26. Starting with the situation as at 13th October 2003, paragraph 9 Schedule 12 (dealing with transitional provisions) provides:-
“9.(1) This paragraph applies to an easement or profit a prendre which was an overriding interest in relation to a registered estate immediately before the coming into force of Schedule 3, but which would not fall within paragraph 3 of that Schedule if created after the coming into force of that Schedule.
(2) In relation to an interest to which this paragraph applies, Schedule 3 has effect as if the interest were not excluded from paragraph 3.”
The material easement in this case is (i) an overriding interest (ii) relating to a registered estate (iii) immediately before 13th October 2003 and (iv), it would not fall within paragraph 3 of Schedule 3 if created after 13th October 2003 because it would be an equitable easement and paragraph 3 of Schedule3 applies to legal easements. This is because an express easement which is not registered takes effect after 13th October 2003 as an equitable easement until it is registered: see s27(1)(2)(d) LRA 2002. These transitional provisions deal with a limited class of pre-October 2003 legal unregistered easements.
27. Therefore, the Applicants submit, paragraph 9(2) continues to apply, and “Schedule 3 has effect as if the interest were not excluded from paragraph 3” ie paragraph 3 of Schedule 3 includes as a class of overriding interests those easements which fall within paragraph 9 Schedule 12. In support Mr Diggle cites a number of supporting commentaries, for example Harpum and Bignell’s Registered Land (1st ed 2004), see chapter 11. At 11.13 the authors note that after the 2002 Act comes into force the only legal easements which override a registered disposition are those which are in existence when the 2002 Act comes into effect, but are not registered, as in this case (and those which subsequently arise by prescription or implied grant, which does not arise for consideration). At 11.14 the authors set out four alternative legal easements which will override a registrable disposition after the 2002 Act applies and these are based on paragraph 3 of Schedule 3 [20], as to which Mr Diggle made further submissions which I deal with below. Further, his position is supported by 11.18 which refers to Schedule 12 paragraph 9 as providing that “any easement or profit that was an overriding interest immediately before the Act came into force .. will retain that status”. Exactly the same conclusion is reached (unsurprisingly) by the authors of Megarry & Wade, Law of Real Property, 7th ed at para 7-098, footnote 659, see also Wolstenholme & Cherry’s Annotated Land Registration Act 2002, p201, p152, and Ruoff & Roper Registered Conveyancing 17.023.

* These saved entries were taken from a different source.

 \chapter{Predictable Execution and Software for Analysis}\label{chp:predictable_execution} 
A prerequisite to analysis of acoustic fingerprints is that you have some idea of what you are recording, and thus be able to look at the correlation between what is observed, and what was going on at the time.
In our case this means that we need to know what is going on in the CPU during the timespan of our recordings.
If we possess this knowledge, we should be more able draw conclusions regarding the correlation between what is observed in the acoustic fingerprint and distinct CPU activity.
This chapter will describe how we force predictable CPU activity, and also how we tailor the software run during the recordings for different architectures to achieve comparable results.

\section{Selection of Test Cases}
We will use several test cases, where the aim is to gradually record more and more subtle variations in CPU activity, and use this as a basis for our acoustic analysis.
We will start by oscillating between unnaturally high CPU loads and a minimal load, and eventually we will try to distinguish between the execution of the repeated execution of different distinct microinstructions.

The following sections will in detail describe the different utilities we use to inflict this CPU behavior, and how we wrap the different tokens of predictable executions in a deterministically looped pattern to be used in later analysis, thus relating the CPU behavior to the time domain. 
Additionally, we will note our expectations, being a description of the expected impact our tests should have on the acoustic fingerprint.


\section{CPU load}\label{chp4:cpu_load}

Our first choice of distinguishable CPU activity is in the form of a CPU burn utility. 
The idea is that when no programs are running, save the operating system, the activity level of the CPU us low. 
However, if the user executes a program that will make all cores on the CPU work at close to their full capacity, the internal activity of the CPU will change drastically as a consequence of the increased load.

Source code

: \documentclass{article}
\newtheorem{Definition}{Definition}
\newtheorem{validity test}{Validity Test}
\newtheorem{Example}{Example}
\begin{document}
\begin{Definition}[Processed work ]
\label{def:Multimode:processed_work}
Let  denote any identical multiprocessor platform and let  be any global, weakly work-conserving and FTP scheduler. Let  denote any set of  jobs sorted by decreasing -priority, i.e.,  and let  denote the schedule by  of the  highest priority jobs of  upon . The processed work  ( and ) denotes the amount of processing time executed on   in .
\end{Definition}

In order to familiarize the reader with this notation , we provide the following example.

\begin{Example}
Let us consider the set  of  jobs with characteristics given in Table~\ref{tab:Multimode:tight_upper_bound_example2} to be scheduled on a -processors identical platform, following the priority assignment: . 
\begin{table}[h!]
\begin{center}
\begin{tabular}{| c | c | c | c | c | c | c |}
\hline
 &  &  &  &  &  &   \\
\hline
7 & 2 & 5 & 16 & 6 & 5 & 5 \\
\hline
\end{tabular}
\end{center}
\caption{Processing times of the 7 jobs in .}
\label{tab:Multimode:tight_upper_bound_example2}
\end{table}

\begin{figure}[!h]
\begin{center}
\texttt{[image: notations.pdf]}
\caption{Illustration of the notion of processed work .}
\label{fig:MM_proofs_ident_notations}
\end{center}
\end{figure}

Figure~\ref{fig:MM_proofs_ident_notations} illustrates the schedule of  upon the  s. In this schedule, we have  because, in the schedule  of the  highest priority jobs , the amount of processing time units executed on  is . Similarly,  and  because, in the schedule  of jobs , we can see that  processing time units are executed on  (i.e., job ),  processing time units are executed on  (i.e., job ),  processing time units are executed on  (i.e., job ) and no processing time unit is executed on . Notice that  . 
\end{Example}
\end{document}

28. In my judgment this analysis is correct, and is sufficient for the Applicants to succeed on their main point as argued before me.
The Applicants’ submissions: s29 and Schedule 3 paragraph 3
29. Mr Diggle’s second submission takes s29(2)(a)(ii) LRA 2002 as a starting point for the alternative argument that if he is wrong about the application of paragraph 9 Schedule 12, then the easement was exercised in the period of one year ending with the date of the disposition to the Respondents, and therefore it overrides that disposition by virtue of Schedule 3 paragraph 3(2). S29(1) states the general principle that “any interest affecting the estate immediately before the disposition whose priority is not protected at the time of registration”, is postponed to the disposition which is completed by registration. That general principle is reversed in circumstances within s29(2), the relevant provision being s29(2)(a)(ii) which preserves the priority of any interest falling within any of the paragraphs of Schedule 3 including paragraph 3. If paragraph 9 Schedule 12 provides that the exception in paragraph 3(1) of Schedule 3 does not apply to easements within paragraph 9, they must fall within paragraph 3 Schedule 3, and on the facts of this case, fall within s29(2)(a)(ii).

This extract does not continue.